Du vergisst, dass der Fall in Deutschland einfach sehr selten ist. Ich weiss auf jeden Fall, dass die 3-monatige Lokalisierungsverspätung von Deus Ex dazu geführt hat, dass mein halber Freundeskreis das Spiel per ISDN-Flat oder im Rechenzentrum in 300 Einzelpaketen (Spieldaten, Musik, Sprachausgabe) aus dem Internet zusammen gesucht hat. Das hat Tage(!) gedauert und war sicherlich nicht so angenehm. Wir konntens einfach nicht mehr aushalten.
Als es dann in Deutschland rauskam, hatten wir es alle schon durch und haben uns das Spiel nicht gekauft, dass viele von denen als Meilenstein der Spielegeschichte bezeichnen.

Schaut man allerdings mal ein wenig über den Tellerrand, findet man dieses Problem durchaus. Amerikanische Fernsehserien sind so populär, dass die meisten Leute sie schon gesehen haben, bevor sie in Deutschland draussen sind.(obwohl sich die DVDs verkaufen) Selbst Australien hat mit diesem Problem massiv zu kämpfen, da die Verzögerungen (auch bei Spielen) durchaus zwischen einem halben und zwei Jahren sein können (ohne notwendige Arbeiten, wohlgemerkt!).

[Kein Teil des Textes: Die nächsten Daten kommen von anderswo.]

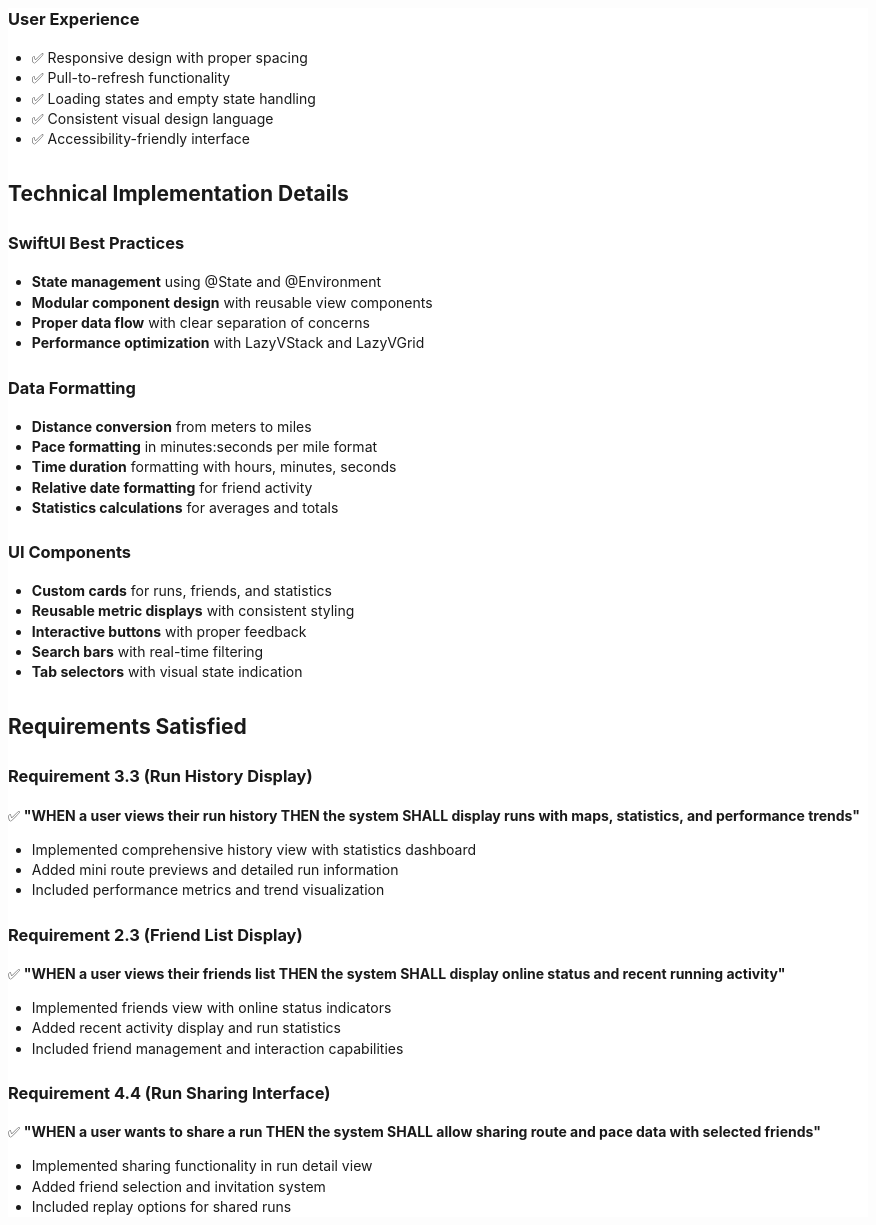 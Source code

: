 ### User Experience
- ✅ Responsive design with proper spacing
- ✅ Pull-to-refresh functionality
- ✅ Loading states and empty state handling
- ✅ Consistent visual design language
- ✅ Accessibility-friendly interface

## Technical Implementation Details

### SwiftUI Best Practices
- **State management** using @State and @Environment
- **Modular component design** with reusable view components
- **Proper data flow** with clear separation of concerns
- **Performance optimization** with LazyVStack and LazyVGrid

### Data Formatting
- **Distance conversion** from meters to miles
- **Pace formatting** in minutes:seconds per mile format
- **Time duration** formatting with hours, minutes, seconds
- **Relative date formatting** for friend activity
- **Statistics calculations** for averages and totals

### UI Components
- **Custom cards** for runs, friends, and statistics
- **Reusable metric displays** with consistent styling
- **Interactive buttons** with proper feedback
- **Search bars** with real-time filtering
- **Tab selectors** with visual state indication

## Requirements Satisfied

### Requirement 3.3 (Run History Display)
✅ **"WHEN a user views their run history THEN the system SHALL display runs with maps, statistics, and performance trends"**
- Implemented comprehensive history view with statistics dashboard
- Added mini route previews and detailed run information
- Included performance metrics and trend visualization

### Requirement 2.3 (Friend List Display)
✅ **"WHEN a user views their friends list THEN the system SHALL display online status and recent running activity"**
- Implemented friends view with online status indicators
- Added recent activity display and run statistics
- Included friend management and interaction capabilities

### Requirement 4.4 (Run Sharing Interface)
✅ **"WHEN a user wants to share a run THEN the system SHALL allow sharing route and pace data with selected friends"**
- Implemented sharing functionality in run detail view
- Added friend selection and invitation system
- Included replay options for shared runs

Solche Kunden kannst du durchaus noch erreichen. Leute, die aus Prollgründen oder weil sie auf keinen Fall zahlen wollen ziehen, kannst du eh vergessen.


----------



## Huskyboy (19. Januar 2009)

*AW:*

das würde vorraussetzen das weltweit alles gleichzeitig erscheint, das wär zwar aufwendig aber machbar

mich nervt es auch ewig auf die neue lost oder dr. house staffel zu warten, deswegen guck ich die in englisch und kauf nachher die deutsche DVD, aber im TV gucken tu ich die dann nicht


----------



## The-Suffering-Clone (19. Januar 2009)

*AW:*

'Du kannst das Spiel in sechs Monaten spielen... Vielleicht...‘

hihi das macht Spaß :p
ich werd russischer publisher


----------



## MrBigX (20. Januar 2009)

*AW:*



			
				Kristian am 19.01.2009 10:14 schrieb:
			
		

> Ui ui,
> also wenn er das so wirklich gesagt hat, dann sind also in seinen Augen hauptsächlich die Osteuropäer (Russen) die bösen Piraten.
> 
> Ich frage mich ob das wirklich damit zu tun hat, dass man auf die Übersetzung der Spiele warten muss. Raubkopiererei bzw Piraterie liegt doch ganz einfach in der Natur des Menschen. Ich meine jeder Mensch von uns würde zum Dieb werden, wenn er weder für sich noch für andere irgendwelchen Konsequenzen sehen würde.
> ...


Der Wirtschaftliche Unterschied zwischen raupkopieren und nicht kaufen existiert nicht.
Und ich bin immernoch der Meinung, dass der Großteil der Kopierer es sowiso nicht kaufen würde. Es sind vielleicht 10%, vielleicht auch 20%, die den Firmen durch die Lappen gehen, aber 1000% (bei 10 Kopien für jedes Orignal)? Das glaub ich nicht.


----------



## Zubunapy (20. Januar 2009)

*AW:*



			
				Kristian am 19.01.2009 10:14 schrieb:
			
		

> Nicht jeder Raubkopierer ist ein Wirtschaftsexperte und sieht den verursachten Schaden durch sein Handeln.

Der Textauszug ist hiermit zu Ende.